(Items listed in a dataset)

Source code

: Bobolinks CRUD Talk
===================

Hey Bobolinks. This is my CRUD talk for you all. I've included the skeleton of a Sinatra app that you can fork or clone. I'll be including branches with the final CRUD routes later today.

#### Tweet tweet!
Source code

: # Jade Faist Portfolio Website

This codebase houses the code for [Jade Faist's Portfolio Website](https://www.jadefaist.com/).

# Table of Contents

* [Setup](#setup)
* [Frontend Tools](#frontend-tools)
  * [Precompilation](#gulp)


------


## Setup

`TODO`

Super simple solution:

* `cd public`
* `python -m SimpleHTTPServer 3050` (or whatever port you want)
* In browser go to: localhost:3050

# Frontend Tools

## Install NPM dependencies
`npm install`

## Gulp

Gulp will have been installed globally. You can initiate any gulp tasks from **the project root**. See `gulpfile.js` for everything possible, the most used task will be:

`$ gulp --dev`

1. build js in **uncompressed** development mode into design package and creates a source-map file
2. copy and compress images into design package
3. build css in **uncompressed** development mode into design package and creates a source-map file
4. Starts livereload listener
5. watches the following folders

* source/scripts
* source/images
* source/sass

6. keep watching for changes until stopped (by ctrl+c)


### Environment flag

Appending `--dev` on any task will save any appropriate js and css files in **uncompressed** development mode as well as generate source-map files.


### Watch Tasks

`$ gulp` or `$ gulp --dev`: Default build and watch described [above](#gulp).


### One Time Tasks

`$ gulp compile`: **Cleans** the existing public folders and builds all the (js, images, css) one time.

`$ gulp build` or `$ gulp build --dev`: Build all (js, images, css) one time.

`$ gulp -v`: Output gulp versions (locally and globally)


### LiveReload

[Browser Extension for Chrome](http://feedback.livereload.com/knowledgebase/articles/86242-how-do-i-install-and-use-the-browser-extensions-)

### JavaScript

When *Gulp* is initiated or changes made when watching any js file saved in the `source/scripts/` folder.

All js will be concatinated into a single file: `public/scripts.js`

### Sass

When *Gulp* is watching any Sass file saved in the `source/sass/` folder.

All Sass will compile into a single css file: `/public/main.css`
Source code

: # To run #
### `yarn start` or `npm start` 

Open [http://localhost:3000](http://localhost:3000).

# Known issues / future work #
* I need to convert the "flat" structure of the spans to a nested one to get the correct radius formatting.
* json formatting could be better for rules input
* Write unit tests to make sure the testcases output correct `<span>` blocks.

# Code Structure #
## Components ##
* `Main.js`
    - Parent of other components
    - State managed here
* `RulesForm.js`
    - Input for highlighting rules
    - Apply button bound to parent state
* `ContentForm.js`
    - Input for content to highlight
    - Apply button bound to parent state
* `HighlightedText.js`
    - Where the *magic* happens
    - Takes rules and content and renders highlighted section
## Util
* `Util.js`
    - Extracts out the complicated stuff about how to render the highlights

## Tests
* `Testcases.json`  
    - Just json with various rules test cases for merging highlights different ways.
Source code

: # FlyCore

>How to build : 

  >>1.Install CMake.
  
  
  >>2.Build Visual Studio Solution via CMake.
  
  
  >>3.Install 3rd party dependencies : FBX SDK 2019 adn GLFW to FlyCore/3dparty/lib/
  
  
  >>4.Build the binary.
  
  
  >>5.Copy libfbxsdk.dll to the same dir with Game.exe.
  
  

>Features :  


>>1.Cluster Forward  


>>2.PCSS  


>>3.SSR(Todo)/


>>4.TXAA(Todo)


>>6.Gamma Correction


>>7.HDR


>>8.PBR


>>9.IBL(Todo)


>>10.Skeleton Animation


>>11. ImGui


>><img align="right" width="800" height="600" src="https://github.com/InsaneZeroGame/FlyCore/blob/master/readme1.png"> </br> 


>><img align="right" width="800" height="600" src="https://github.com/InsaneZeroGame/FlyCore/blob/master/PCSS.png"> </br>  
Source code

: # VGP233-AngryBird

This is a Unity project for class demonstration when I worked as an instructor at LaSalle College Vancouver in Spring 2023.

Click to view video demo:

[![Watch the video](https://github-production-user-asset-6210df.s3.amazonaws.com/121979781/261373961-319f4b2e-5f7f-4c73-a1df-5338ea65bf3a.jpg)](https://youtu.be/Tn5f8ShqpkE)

• TASK BRIEF:
Some lines above may hold the word "images"; say how many do, giving nothing besides the number.

• TASK SOLUTION:
4